Update:There have been some new developments in the tragic story of Jenna Breen, who was killed in a hit-and-run accident with Viet Nguyen, a man with three previous DUI arrests. Below, get more information about the search for possible witnesses (or perhaps additional suspects), a fund in Jenna's name, a memorial service and the reason Nguyen's passenger at the time of the crash hasn't been identified.
Via e-mail, Breen family friend Larry Feyerherm points out that the Justice For Jenna Facebook page has now registered over 1,000 likes -- evidence of Jenna's impact on friends and family, as well as support for the site's original cause. Feyerherm launched it with the blessing of Jenna's mom, Gail Parrish, in part to demand higher bail for Nguyen, and bond was subsequently upped to $250,000.
In addition, Feyerherm notes that "a Justice for Jenna Memorial fund has been set up with TCF banks. People can donate at any TCF bank in Colorado."
Formal charges are expected to be filed against Nguyen in Adams County Court at 1:30 p.m. today. Feyerherm adds that "a white car was seen following the driver and his passenger as they fled the scene, observed by a Kohls security camera." No telling at this point if this was coincidence, or if those in the white vehicle had a connection with Nguyen, but "the police would really like to talk to these people," he stresses.
"Many people are wondering why the passenger has not been identified," he continues. "Apparently, there is no requirement of passengers to report a crime, stay at the scene of an accident, render aid to the injured parties. There are no penalties for passengers that flee the scene of an accident. I bet many of your readers do not know that. That doesn't seem right."
Finally, a memorial service for Jenna has been scheduled for 3 p.m. Saturday, January 28, at Crown Hill mortuary chapel, 7777 West 29th Avenue in Wheat Ridge. See the Justice for Jenna Facebook page for more details, and look below to read our earlier coverage.

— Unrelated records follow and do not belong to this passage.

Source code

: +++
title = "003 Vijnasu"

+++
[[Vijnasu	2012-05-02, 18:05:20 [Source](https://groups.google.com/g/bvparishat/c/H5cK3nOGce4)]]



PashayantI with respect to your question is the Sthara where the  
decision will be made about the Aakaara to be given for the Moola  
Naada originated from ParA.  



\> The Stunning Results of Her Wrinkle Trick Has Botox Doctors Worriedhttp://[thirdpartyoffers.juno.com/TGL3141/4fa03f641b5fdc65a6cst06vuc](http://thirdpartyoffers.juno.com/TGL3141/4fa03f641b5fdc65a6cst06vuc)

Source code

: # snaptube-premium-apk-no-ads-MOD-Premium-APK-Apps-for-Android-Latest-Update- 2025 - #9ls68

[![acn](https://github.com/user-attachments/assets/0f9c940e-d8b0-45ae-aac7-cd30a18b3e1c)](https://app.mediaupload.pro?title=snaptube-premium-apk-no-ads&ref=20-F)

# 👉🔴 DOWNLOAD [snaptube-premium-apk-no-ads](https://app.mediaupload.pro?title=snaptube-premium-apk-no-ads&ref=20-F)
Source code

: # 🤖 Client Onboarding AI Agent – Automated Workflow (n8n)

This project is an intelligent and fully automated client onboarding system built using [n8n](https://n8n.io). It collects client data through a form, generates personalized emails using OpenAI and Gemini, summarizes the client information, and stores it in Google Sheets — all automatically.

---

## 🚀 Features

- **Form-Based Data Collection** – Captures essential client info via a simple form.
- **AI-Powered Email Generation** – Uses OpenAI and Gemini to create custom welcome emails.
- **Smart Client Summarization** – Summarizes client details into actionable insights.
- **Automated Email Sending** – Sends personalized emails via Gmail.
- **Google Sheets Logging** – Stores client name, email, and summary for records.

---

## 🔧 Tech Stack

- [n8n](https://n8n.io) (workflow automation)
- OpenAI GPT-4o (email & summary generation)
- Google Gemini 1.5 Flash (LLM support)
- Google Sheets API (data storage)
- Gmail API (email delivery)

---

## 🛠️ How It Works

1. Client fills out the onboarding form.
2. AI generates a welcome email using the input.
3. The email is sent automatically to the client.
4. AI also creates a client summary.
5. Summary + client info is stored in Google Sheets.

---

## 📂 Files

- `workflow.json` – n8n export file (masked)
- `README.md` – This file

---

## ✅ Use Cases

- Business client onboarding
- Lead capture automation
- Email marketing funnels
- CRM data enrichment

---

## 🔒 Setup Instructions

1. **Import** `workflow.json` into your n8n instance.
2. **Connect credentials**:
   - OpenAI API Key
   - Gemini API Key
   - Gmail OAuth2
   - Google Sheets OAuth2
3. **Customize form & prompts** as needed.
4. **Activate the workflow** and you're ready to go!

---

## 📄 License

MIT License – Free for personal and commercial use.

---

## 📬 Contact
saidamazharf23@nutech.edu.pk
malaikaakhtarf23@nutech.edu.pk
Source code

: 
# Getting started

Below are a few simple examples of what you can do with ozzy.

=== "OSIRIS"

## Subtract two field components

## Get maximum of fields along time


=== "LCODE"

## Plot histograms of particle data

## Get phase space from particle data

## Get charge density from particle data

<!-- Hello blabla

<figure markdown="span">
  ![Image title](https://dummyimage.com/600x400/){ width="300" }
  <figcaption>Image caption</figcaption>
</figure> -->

Original item, 1:34 p.m. January 17: Early Saturday morning, Jenna Breen, 21, was killed in a hit-and-run crash. The man charged in the incident -- Viet Nguyen, 25 -- has three previous DUIs on his record, yet reports of his initial bond were so low that Breen's loved ones set up a Justice for Jenna Facebook page to protest it. Now, the DA's office in question has apparently reached the same conclusion.
Breen family friend Larry Feyerherm launched the page with the blessing of her mother, Gail Parrish. "She's shattered, as you can imagine," he says. "That was her only daughter, and she was only 21. Words can't describe how the family feels. They're completely devastated by this."
Just past 3 a.m. on Saturday morning, Breen was reportedly returning home after wrapping up the late shift at her waitressing job when her vehicle was struck near the intersection of 118th Place and Sheridan Boulevard. She was ejected from the car and died at the scene.
Nguyen, the man driving the other car in the crash, allegedly scampered from the vehicle on foot, joined in flight by a companion. But neither of them got far. With assistance from a canine unit, Westminster police found Nguyen hiding behind a bush. Meanwhile, officers from Broomfield cornered the thus-far-unidentified passenger.
This wasn't Nguyen's first opportunity to enjoy the dubious pleasures of police custody. As 9News notes in the piece linked above, he also sports convictions for numerous drug crimes, plus theft, receiving stolen property and more. But more pertinent to Breen's family are his three DUI arrests in the past six years, with the most recent one resulting in the revocation of his drivers license.
"What was this guy doing behind the wheel?" Feyerherm asks. "And to make things even worse, the driver and the passenger left Jenna bleeding on the pavement rather than giving aid or calling the police."
Such behavior by DUI drivers is hardly unusual, as noted by Jennifer Albo in a June 2011 post. Jennifer's brother Tim was severely injured in a hit and run, and she believes Colorado law actually encourages drunk drivers to split under such circumstances.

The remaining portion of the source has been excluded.